* [AIM OF THE EXERCISE] In the listing below, every line with the word "applied" needs to be copied.
[[ DATA EXTRACT open ]]
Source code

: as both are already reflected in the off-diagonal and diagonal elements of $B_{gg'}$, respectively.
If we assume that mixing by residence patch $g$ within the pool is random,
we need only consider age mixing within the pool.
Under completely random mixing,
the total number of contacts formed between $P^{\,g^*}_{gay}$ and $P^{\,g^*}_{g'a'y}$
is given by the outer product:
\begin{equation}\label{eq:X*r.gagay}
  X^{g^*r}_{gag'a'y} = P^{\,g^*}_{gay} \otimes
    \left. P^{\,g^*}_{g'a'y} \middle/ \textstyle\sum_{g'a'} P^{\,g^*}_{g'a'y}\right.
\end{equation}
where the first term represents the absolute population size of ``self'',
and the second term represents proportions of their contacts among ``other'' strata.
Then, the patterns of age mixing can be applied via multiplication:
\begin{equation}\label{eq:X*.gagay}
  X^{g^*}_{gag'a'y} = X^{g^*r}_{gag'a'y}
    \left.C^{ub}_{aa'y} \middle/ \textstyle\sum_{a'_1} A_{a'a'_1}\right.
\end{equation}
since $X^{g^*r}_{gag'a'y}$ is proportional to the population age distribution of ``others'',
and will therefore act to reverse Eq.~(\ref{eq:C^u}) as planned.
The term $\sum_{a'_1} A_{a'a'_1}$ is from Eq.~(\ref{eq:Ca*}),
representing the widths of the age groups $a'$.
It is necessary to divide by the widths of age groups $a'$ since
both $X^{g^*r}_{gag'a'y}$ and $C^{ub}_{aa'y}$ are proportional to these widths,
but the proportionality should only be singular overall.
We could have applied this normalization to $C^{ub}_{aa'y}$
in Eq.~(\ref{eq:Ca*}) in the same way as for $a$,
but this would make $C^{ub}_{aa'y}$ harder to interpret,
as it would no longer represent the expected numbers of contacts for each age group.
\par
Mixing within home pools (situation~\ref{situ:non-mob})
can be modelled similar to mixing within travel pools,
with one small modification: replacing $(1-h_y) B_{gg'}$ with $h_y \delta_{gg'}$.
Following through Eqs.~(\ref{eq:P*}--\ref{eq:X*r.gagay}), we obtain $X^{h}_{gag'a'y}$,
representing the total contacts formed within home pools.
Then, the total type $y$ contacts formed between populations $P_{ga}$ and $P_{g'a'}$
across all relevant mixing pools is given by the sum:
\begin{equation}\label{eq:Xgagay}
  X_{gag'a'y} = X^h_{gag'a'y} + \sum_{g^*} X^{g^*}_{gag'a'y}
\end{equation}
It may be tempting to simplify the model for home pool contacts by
[[ DATA EXTRACT closed ]]
* [EXERCISE OUTPUT]
Then, the patterns of age mixing can be applied via multiplication:
We could have applied this normalization to $C^{ub}_{aa'y}$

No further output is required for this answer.